Set in the future, the movie, which is based on the comic book series of the same name, begins with Violet, played by Milla Jovovich, infiltrating a building of some sort and stealing what she believes to be a weapon. She doesn’t quite make it out before her deception is discovered and a fight which ranges over the entire city ensues. It is quite a long fight scene… in fact, I think it is still going on. There are several moments where it appears to be over but it just starts up again.
From Jovovich’s narration, we learn that R&D is into weapons' development and has created a disease which turned people into what are essentially vampires, though they call them hemophages, or something like that. Violet contracted the disease, miscarried her child, and is now fighting with her fellow vampires against a human menace bent on wiping them out.
She brings the newly acquired weapon back to home base only to discover that the weapon she is carrying in a briefcase size container is actually a child (something made possible by the advanced technology of the future society). The leader of the vampires, Sebastien Andrieu’s Nerva, wants to kill the child, called Six and played by Cameron Bright, because supposedly he carries something in his genes that might be synthesized to destroy all vampires. Violet won’t allow it and more fighting ensues. To the best of my knowledge, these fights are also still going on.
The acting is wretched, though not uniformly so. William Fichtner of Invasion fame performs admirably despite the script, and – amazingly – the young actor Cameron Bright does a halfway decent job. Those of you who know how truly terrible child actors can be, will appreciate the implausibility of this one standing out in a movie in which his adult peers fail so miserably.

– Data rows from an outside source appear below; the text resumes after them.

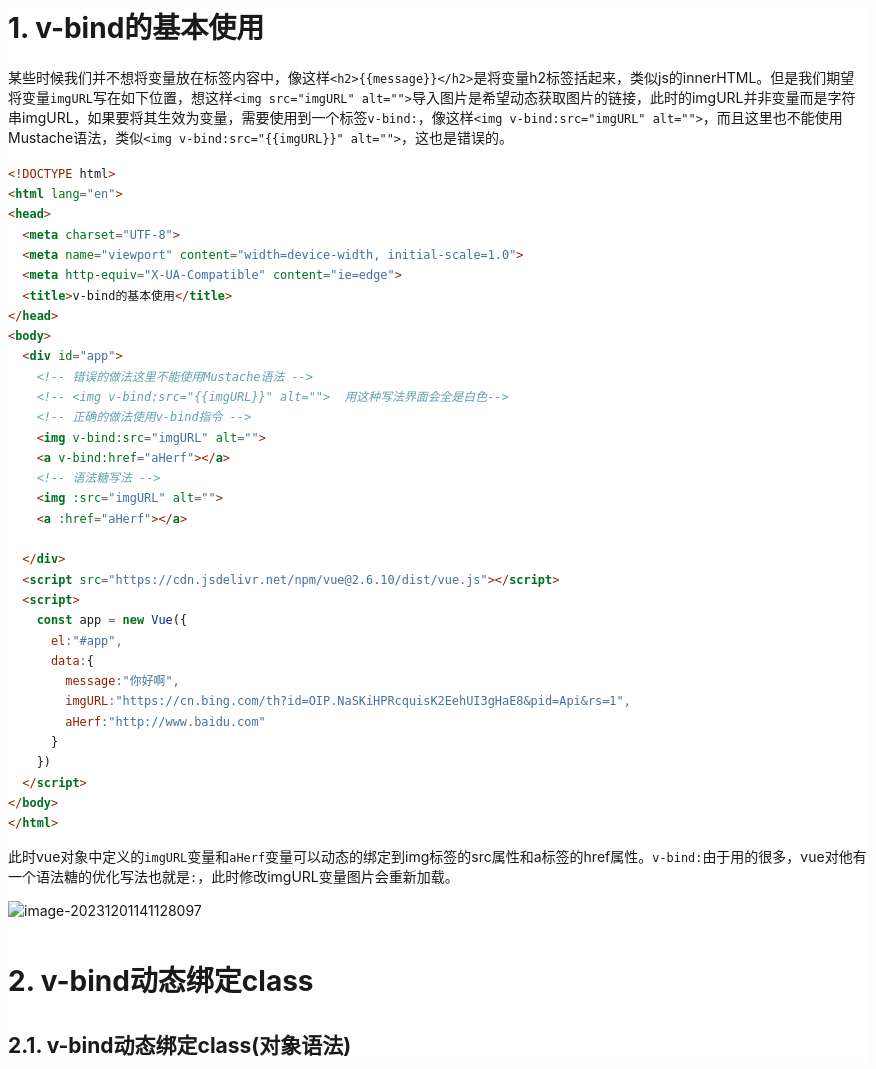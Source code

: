 # 1. v-bind的基本使用

​	某些时候我们并不想将变量放在标签内容中，像这样`<h2>{{message}}</h2>`是将变量h2标签括起来，类似js的innerHTML。但是我们期望将变量`imgURL`写在如下位置，想这样`<img src="imgURL" alt="">`导入图片是希望动态获取图片的链接，此时的imgURL并非变量而是字符串imgURL，如果要将其生效为变量，需要使用到一个标签`v-bind:`，像这样`<img v-bind:src="imgURL" alt="">`，而且这里也不能使用Mustache语法，类似`<img v-bind:src="{{imgURL}}" alt="">`，这也是错误的。

```html
<!DOCTYPE html>
<html lang="en">
<head>
  <meta charset="UTF-8">
  <meta name="viewport" content="width=device-width, initial-scale=1.0">
  <meta http-equiv="X-UA-Compatible" content="ie=edge">
  <title>v-bind的基本使用</title>
</head>
<body>
  <div id="app">
    <!-- 错误的做法这里不能使用Mustache语法 -->
    <!-- <img v-bind:src="{{imgURL}}" alt="">  用这种写法界面会全是白色-->
    <!-- 正确的做法使用v-bind指令 -->
    <img v-bind:src="imgURL" alt="">
    <a v-bind:href="aHerf"></a>
    <!-- 语法糖写法 -->
    <img :src="imgURL" alt="">
    <a :href="aHerf"></a>

  </div>
  <script src="https://cdn.jsdelivr.net/npm/vue@2.6.10/dist/vue.js"></script>
  <script>
    const app = new Vue({
      el:"#app",
      data:{
        message:"你好啊",
        imgURL:"https://cn.bing.com/th?id=OIP.NaSKiHPRcquisK2EehUI3gHaE8&pid=Api&rs=1",
        aHerf:"http://www.baidu.com"
      }
    })
  </script>
</body>
</html>
```

​	此时vue对象中定义的`imgURL`变量和`aHerf`变量可以动态的绑定到img标签的src属性和a标签的href属性。`v-bind:`由于用的很多，vue对他有一个语法糖的优化写法也就是`:`，此时修改imgURL变量图片会重新加载。

![image-20231201141128097](https://voyager0587.oss-cn-guangzhou.aliyuncs.com/%E7%AC%94%E8%AE%B0%E5%9B%BE%E7%89%87/Vue/04-%E5%8A%A8%E6%80%81%E7%BB%91%E5%AE%9A%E5%B1%9E%E6%80%A7.assets/202312011411956.png)

# 2. v-bind动态绑定class

## 2.1. v-bind动态绑定class(对象语法)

Milla Jovovich, burdened by the weight of excessive corny one-liners which inevitably precede a stroke of her sword or a burst of shots from her guns, collapses under the pressure, and she does better than most. If you can imagine a movie in which actors, poorly chosen for their roles and with only a modest amount of talent, are tasked with spouting lines of dialogue that Sir Derek Jacobi would be hard pressed to deliver and sound good doing it, then you have an idea of what goes on in this particular film. It is worth highlighting Sebastien Andrieu, who tries to sound menacing but winds up sounding French (although this may have been on purpose.)